2000 Ram 1500 Dash Replacement!
#51
289 dollars for an ACTUAL dashboard with a lifetime warranty:
http://www.sandkindustries.com/DASH.html
Not a pad, not a cover, a direct replacement! I am getting that one.
http://www.sandkindustries.com/DASH.html
Not a pad, not a cover, a direct replacement! I am getting that one.
#52
289 dollars for an ACTUAL dashboard with a lifetime warranty:
http://www.sandkindustries.com/DASH.html
Not a pad, not a cover, a direct replacement! I am getting that one.
http://www.sandkindustries.com/DASH.html
Not a pad, not a cover, a direct replacement! I am getting that one.
Guys before anyone accuses me of workin for LMC TRUCKS... I work for that Duck on TV ya know the one that pays cash to the hurt and sick folks. The one always screamin AFLAC! I was for years in the parts industry and so I do know how to do a proper parts comparison and analysis. That's something you learn as you work your way into management with NAPA especially when you work for an unforgiving boss like I had. I am ASE Certified as a parts Technician. It's just the parts business became too boring for me. So I moved on!
Last edited by brokenroads37502; 09-23-2011 at 02:27 PM.
#53
As for the dash pad/dashboard (which ever description makes you warm and fuzzy) I am only planning to cover the top side/pretty/visible side of it with partall in order to keep any resin or fiber glass material from adhering to that side and messing up the finish. Partall and i maybe spelling it wrong but i dont think I am is simply a chemical that is used typically in the fiberglass molding process it is applied to the mold after the mold has been thoroughly waxed. So you have your mold, several layers of Wax, several layers of partall and then you start putting in the materials that you will make your parts with. The partall does not allow the new fiberglass piece you are molding to stick to, and become one with, the mold. Thus it's name/nickname "Partall"! Once I'm done the partall will come off with just a rag and some fresh water. Ez pezee nice an breezy! Pretty cool stuff resin doesn't effect it but water makes it melt like butter on the sidewalk in the middle of the Sahara!

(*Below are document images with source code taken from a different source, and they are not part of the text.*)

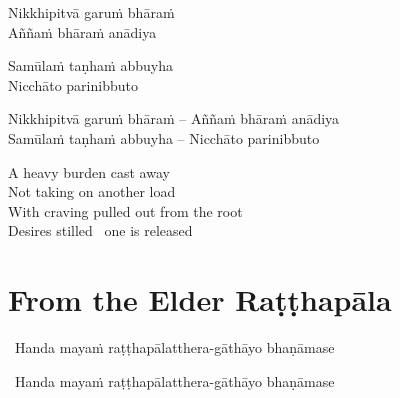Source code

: \ifninebythirteen

\begin{pali-hang-verses}
  Nikkhipitvā garuṁ bhāraṁ\\
  Aññaṁ bhāraṁ anādiya
\end{pali-hang-verses}
\begin{pali-hang-together}
  Samūlaṁ taṇhaṁ abbuyha\\
  Nicchāto parinibbuto
\end{pali-hang-together}

\else

\begin{verses}
  Nikkhipitvā garuṁ bhāraṁ – Aññaṁ bhāraṁ anādiya\\
  Samūlaṁ taṇhaṁ abbuyha – Nicchāto parinibbuto
\end{verses}

\fi

\begin{english-verses}
  A heavy burden cast away\\
  Not taking on another load\\
  With craving pulled out from the root\\
  Desires stilled \breathmark\ one is released
\end{english-verses}

\suttaRef{[SN 22.22]}

\ifdigital{}\fi



\section{From the Elder Raṭṭhapāla}
\label{ratthapala}

\ifninebythirteen

\begin{leader}
  \anglebracketleft\ \hspace{-0.5mm}Handa mayaṁ raṭṭhapālatthera-gāthāyo \mbox{bhaṇāmase}~\hspace{-0.5mm}\anglebracketright\
\end{leader}

\else 

\begin{leader}
  \anglebracketleft\ \hspace{-0.5mm}Handa mayaṁ raṭṭhapālatthera-gāthāyo bhaṇāmase \hspace{-0.5mm}\anglebracketright\
\end{leader}

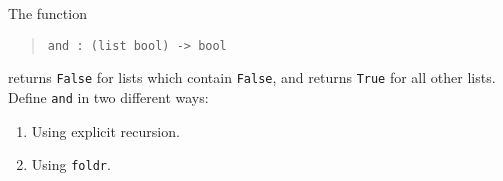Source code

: \begin{questions}
\begin{subquestions}
		\subquestion 

The function
\begin{quote}
\verb"and : (list bool) -> bool"
\end{quote}
returns \verb"False" for lists
which contain \verb"False", and returns \verb"True" for all other lists.
Define \verb"and" in two different ways:
\begin{enumerate}
 \item Using explicit recursion.
 \item Using \verb"foldr".
\end{enumerate}

	\end{subquestions}

\end{questions}






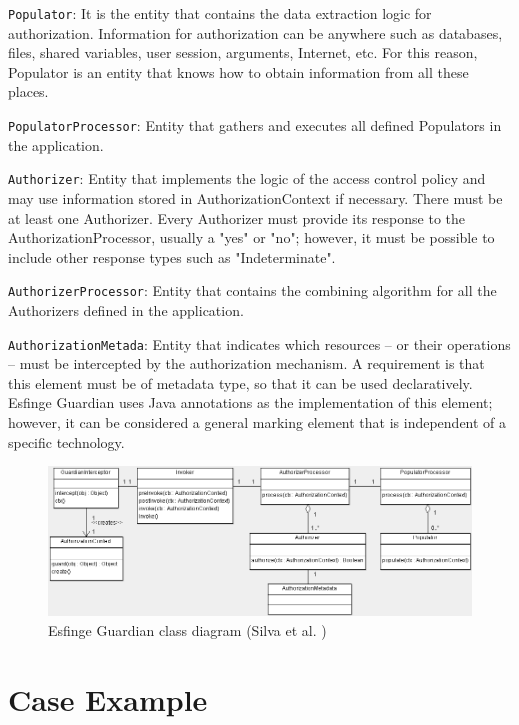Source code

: \documentclass[sigconf]{acmart}
\begin{document}
\noindent \verb|Populator|: It is the entity that contains the data extraction logic for authorization. Information for authorization can be anywhere such as databases, files, shared variables, user session, arguments, Internet, etc. For this reason, Populator is an entity that knows how to obtain information from all these places.


\noindent \verb|PopulatorProcessor|: Entity that gathers and executes all defined Populators in the application.


\noindent \verb|Authorizer|: Entity that implements the logic of the access control policy and may use information stored in AuthorizationContext if necessary. There must be at least one Authorizer. Every Authorizer must provide its response to the AuthorizationProcessor, usually a "yes" or "no"; however, it must be possible to include other response types such as "Indeterminate".


\noindent \verb|AuthorizerProcessor|: Entity that contains the combining algorithm for all the Authorizers defined in the application.


\noindent \verb|AuthorizationMetada|: Entity that indicates which resources – or their operations – must be intercepted by the authorization mechanism. A requirement is that this element must be of metadata type, so that it can be used declaratively. Esfinge Guardian uses Java annotations as the implementation of this element; however, it can be considered a general marking element that is independent of a specific technology.



\begin{figure}
  \centering
  \includegraphics[scale=0.45]{img/guardian-class-diagram.png}
  \caption{Esfinge Guardian class diagram (Silva et al. \cite{Silva2013})}
  \label{fig:guardian-class-diagram}
\end{figure}


\section{Case Example}
\end{document}
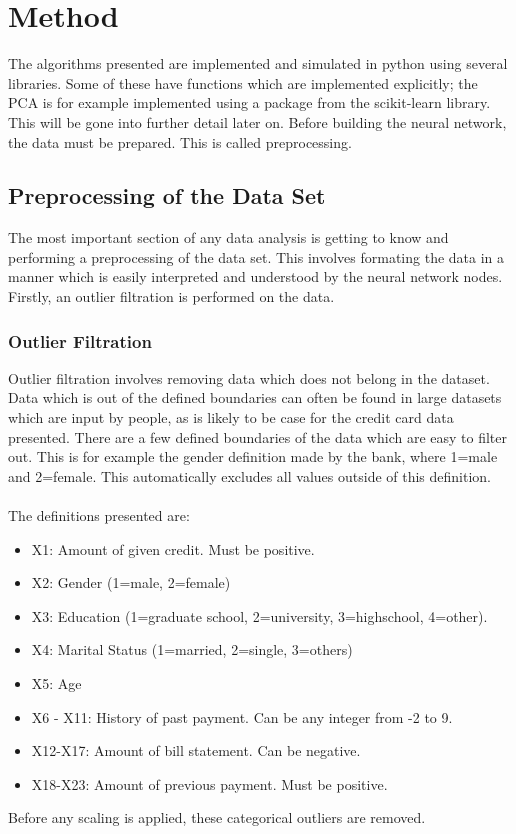 \section{Method}
    The algorithms presented are implemented and simulated in python using several libraries. Some of these have functions which are implemented explicitly; the PCA is for example implemented using a package from the scikit-learn library. This will be gone into further detail later on. Before building the neural network, the data must be prepared. This is called preprocessing.
    \subsection{Preprocessing of the Data Set}
        The most important section of any data analysis is getting to know and performing a preprocessing of the data set. This involves formating the data in a manner which is easily interpreted and understood by the neural network nodes. Firstly, an outlier filtration is performed on the data.
        \subsubsection{Outlier Filtration}
            Outlier filtration involves removing data which does not belong in the dataset. Data which is out of the defined boundaries can often be found in large datasets which are input by people, as is likely to be case for the credit card data presented. There are a few defined boundaries of the data which are easy to filter out. This is for example the gender definition made by the bank, where 1=male and 2=female. This automatically excludes all values outside of this definition.\\\\
            The definitions presented are:
            \begin{itemize}
                \item X1: Amount of given credit. Must be positive.
                \item X2: Gender (1=male, 2=female)
                \item X3: Education (1=graduate school, 2=university, 3=highschool, 4=other).
                \item X4: Marital Status (1=married, 2=single, 3=others)
                \item X5: Age
                \item X6 - X11: History of past payment. Can be any integer from -2 to 9.
                \item X12-X17: Amount of bill statement. Can be negative.
                \item X18-X23: Amount of previous payment. Must be positive.
            \end{itemize}
            Before any scaling is applied, these categorical outliers are removed.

The under side of the dashboard/dash pad is what is going to get the fiberglass or carbon fiber treatment (AGAIN IM NOT FIBERGLASSING OR CARBON FIBERING BOTH SIDES ONLY THE UNSEEN SIDE HERE!) The same goes for the Black Bezel that goes around the front of the drivers area of the dash. All fiberglass or carbon fiber which ever I decide to go with will be hidden inside the dash. Are we all on the same page now?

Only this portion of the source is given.